Заблудиться в нашем леске всё равно что в луже утонуть. Но местные говорят, что там чёрт водит. Хотя в других лесах и они, бывает, плутают. Мама рассказывала, как поселковый дед на охоту пошёл, да ещё в резиновых сапогах. На третий день его нашли, ружьё потерял, но даже не простудился. Мороз 18 градусов, деду 80 лет.
Пенсионеры или отпускники, навроде меня, ходят за грибами в мой лесок. Он, в основном, сосновый, грибов белых уйма. Ходит грибник там в своё удовольствие, и с полной корзинкой возвращается домой. Идёт, идёт, а потом бац! «Стоп себе, — думает, — а не дурак ли я?» И разворачивается в обратную сторону. Минут через двадцать упирается в речку. Долго стоит, опять думает. Потом идёт в посёлок, похахивая над собой.

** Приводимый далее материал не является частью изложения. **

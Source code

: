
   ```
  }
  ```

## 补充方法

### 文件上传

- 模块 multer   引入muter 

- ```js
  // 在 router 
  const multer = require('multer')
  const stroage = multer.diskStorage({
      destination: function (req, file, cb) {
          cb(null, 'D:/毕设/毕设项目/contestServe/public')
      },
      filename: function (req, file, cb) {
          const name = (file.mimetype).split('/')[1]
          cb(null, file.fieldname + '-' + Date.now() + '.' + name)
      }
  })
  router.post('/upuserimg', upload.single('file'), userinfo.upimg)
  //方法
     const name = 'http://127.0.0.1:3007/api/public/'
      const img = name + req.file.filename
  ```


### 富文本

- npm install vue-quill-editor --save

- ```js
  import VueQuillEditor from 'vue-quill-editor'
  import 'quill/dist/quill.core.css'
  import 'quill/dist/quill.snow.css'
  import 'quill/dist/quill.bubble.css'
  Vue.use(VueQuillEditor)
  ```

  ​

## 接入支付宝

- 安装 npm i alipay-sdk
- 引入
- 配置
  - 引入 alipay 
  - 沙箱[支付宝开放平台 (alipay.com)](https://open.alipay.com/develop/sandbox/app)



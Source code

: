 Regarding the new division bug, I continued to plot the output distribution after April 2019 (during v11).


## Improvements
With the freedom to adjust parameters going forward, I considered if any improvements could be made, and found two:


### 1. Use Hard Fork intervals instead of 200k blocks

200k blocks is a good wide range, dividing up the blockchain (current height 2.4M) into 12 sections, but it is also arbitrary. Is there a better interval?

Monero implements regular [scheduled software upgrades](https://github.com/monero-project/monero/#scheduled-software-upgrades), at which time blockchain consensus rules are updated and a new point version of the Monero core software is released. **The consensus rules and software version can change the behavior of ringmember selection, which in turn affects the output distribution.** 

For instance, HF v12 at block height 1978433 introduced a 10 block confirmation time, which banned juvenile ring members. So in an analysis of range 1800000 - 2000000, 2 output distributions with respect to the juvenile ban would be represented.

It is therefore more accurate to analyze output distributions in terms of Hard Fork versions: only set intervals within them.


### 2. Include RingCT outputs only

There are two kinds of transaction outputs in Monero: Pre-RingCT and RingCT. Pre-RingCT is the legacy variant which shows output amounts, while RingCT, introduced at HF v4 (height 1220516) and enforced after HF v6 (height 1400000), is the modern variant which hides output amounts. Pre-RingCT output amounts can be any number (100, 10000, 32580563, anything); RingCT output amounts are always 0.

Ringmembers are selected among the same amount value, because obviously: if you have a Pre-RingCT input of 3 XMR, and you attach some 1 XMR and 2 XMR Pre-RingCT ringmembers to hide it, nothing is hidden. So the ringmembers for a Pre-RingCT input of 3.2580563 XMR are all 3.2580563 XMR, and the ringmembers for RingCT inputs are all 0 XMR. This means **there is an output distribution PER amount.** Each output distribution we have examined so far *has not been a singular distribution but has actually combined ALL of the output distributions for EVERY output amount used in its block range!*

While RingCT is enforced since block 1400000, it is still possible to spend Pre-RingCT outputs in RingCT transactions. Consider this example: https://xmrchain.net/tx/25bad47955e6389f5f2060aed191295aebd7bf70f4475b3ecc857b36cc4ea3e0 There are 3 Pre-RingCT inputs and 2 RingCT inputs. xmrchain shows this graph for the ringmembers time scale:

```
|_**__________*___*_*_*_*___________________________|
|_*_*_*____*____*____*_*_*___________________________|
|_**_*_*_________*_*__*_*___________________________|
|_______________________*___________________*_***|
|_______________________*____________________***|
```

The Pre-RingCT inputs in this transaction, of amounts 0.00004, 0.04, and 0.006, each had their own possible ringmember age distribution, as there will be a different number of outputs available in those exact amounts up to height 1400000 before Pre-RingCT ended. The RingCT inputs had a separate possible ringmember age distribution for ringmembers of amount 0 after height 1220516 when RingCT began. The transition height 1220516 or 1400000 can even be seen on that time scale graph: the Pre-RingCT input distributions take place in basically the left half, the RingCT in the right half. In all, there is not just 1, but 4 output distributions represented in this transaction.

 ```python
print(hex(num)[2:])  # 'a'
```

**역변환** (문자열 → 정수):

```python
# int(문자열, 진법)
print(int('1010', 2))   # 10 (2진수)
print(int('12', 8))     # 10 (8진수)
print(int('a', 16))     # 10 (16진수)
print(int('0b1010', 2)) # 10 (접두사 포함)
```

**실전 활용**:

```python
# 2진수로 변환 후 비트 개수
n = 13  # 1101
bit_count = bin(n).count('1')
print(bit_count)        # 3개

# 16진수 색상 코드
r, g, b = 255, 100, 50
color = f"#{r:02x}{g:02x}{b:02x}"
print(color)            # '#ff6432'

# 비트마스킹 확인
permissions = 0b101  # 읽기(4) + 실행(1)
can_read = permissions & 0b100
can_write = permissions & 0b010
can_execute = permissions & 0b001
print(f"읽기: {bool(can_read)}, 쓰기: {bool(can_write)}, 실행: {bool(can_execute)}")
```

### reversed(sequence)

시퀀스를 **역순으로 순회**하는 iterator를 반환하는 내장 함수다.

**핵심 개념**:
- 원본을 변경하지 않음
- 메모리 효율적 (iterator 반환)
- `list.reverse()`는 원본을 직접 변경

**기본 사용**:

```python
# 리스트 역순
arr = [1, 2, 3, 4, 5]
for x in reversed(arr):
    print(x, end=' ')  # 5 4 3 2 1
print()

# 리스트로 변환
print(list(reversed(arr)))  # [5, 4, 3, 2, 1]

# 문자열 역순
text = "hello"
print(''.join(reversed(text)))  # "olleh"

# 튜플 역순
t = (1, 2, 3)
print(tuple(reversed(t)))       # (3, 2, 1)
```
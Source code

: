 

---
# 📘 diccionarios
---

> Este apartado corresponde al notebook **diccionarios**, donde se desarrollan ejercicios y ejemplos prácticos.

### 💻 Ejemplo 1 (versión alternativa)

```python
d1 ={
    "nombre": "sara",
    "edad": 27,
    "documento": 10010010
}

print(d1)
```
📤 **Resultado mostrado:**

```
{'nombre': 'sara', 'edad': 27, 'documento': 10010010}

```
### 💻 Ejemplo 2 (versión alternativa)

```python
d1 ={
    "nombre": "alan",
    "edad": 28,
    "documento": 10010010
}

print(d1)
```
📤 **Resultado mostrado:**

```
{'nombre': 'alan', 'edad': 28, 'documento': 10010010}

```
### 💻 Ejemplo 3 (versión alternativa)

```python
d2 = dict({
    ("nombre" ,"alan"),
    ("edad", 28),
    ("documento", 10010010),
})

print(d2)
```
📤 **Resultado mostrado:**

Откуда я это знаю — можно догадаться.
Я тогда на одном месте нашёл пятьдесят крепких подосиновиков, у нас их ещё красноголовиками называют. Толстые ножки, красные шляпки, высотой 5-7 сантиметров, грибы словно говорили мне: «Это только тебе!» Я померил шагами местечко, — оказался квадрат 10х10. Один подосиновик оказался червивым, я порезал его ножичком. Пришлось выбросить. Вот тут-то у меня и выстегнуло из ума. Нет чтобы шуровать перпендикулярно дороге, быстрее бы понял, что направился не в ту сторону. Спрямил путь к своему дому по гипотенузе. Да, надо было остановиться, на солнце глянуть, подумать. Что теперь-то уж. Со стороны дивья говорить.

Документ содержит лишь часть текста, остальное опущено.